(Beginning of MATERIALS PROVIDED)

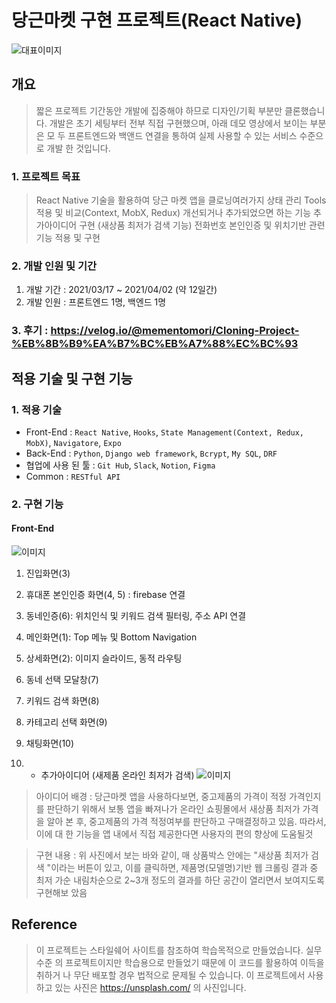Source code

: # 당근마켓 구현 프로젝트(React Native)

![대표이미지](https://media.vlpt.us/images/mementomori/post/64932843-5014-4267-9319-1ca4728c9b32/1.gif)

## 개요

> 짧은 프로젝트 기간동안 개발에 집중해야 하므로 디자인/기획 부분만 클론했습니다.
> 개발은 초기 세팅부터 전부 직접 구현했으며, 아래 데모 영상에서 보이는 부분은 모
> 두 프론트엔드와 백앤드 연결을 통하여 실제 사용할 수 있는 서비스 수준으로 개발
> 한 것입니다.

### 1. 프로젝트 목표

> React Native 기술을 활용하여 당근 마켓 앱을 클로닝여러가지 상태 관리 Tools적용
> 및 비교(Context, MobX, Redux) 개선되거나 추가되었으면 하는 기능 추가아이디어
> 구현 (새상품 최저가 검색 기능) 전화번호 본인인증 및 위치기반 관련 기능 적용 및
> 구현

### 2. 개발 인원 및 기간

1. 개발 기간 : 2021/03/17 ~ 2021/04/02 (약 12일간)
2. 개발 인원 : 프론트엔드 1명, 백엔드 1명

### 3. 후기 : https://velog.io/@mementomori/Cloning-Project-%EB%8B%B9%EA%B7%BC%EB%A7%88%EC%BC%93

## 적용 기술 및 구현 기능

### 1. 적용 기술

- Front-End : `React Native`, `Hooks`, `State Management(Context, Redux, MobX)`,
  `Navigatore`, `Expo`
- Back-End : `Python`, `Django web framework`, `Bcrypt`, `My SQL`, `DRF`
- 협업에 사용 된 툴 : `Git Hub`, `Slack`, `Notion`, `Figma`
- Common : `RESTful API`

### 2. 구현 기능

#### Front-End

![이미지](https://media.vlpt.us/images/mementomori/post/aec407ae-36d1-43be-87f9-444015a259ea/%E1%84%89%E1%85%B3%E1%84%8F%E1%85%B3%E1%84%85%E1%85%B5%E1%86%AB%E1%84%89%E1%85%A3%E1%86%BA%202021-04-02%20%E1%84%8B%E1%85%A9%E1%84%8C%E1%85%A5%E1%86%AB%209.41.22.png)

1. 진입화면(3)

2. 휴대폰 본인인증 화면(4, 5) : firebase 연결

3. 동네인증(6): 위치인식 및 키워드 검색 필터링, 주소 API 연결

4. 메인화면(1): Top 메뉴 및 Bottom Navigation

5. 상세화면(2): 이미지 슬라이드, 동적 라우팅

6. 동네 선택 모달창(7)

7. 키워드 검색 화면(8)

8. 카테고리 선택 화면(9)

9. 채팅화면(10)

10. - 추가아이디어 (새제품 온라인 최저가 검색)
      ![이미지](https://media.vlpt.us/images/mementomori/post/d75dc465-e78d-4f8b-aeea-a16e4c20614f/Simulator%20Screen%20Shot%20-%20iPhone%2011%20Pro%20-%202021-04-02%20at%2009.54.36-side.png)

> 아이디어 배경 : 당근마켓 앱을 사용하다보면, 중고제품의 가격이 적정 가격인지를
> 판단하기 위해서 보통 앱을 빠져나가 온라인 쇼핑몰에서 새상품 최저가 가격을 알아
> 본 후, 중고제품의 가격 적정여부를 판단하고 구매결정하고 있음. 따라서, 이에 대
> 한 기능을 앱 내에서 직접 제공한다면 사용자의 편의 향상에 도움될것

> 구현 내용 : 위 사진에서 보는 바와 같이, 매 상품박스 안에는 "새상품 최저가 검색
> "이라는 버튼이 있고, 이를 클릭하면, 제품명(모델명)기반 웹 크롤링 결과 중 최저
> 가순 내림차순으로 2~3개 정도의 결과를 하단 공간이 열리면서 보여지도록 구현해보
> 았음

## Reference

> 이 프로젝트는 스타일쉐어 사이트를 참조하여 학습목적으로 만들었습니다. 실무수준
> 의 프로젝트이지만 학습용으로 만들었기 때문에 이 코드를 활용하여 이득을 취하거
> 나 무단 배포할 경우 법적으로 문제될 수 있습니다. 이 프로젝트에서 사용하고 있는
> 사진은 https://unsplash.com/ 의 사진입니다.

(End of MATERIALS PROVIDED)
(Beginning of MATERIALS PROVIDED)

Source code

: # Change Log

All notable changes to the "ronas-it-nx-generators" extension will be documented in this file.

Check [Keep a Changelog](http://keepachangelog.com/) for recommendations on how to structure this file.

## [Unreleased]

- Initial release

(End of MATERIALS PROVIDED)
(Beginning of MATERIALS PROVIDED)

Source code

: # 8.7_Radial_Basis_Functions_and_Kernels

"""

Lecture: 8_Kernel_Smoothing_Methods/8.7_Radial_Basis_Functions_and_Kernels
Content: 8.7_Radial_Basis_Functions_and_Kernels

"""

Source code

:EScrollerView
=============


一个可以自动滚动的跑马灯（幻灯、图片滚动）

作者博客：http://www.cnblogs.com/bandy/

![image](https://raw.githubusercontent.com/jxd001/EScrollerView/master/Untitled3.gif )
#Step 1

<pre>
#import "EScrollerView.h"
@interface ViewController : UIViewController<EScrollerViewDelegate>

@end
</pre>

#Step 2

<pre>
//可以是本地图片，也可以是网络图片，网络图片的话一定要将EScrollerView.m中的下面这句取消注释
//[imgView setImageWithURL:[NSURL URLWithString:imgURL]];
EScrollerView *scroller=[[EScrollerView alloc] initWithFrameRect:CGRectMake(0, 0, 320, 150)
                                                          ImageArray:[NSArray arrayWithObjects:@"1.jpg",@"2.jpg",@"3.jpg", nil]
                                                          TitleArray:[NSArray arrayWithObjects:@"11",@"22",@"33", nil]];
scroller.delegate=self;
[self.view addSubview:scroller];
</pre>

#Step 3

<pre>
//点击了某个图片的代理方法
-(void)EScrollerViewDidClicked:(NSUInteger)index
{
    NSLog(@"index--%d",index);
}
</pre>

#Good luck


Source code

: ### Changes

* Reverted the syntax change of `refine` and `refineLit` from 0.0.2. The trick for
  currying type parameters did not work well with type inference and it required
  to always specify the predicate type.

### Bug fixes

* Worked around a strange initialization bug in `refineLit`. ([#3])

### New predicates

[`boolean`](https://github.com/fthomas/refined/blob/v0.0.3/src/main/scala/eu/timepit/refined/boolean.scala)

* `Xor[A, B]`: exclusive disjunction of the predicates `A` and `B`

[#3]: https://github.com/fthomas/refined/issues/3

(End of MATERIALS PROVIDED)

▸ WHAT NEEDS TO BE DONE
Find all the lines with "Native" in the data and copy them.

▸ RESPONSE
: # 당근마켓 구현 프로젝트(React Native)
> React Native 기술을 활용하여 당근 마켓 앱을 클로닝여러가지 상태 관리 Tools적용
- Front-End : `React Native`, `Hooks`, `State Management(Context, Redux, MobX)`,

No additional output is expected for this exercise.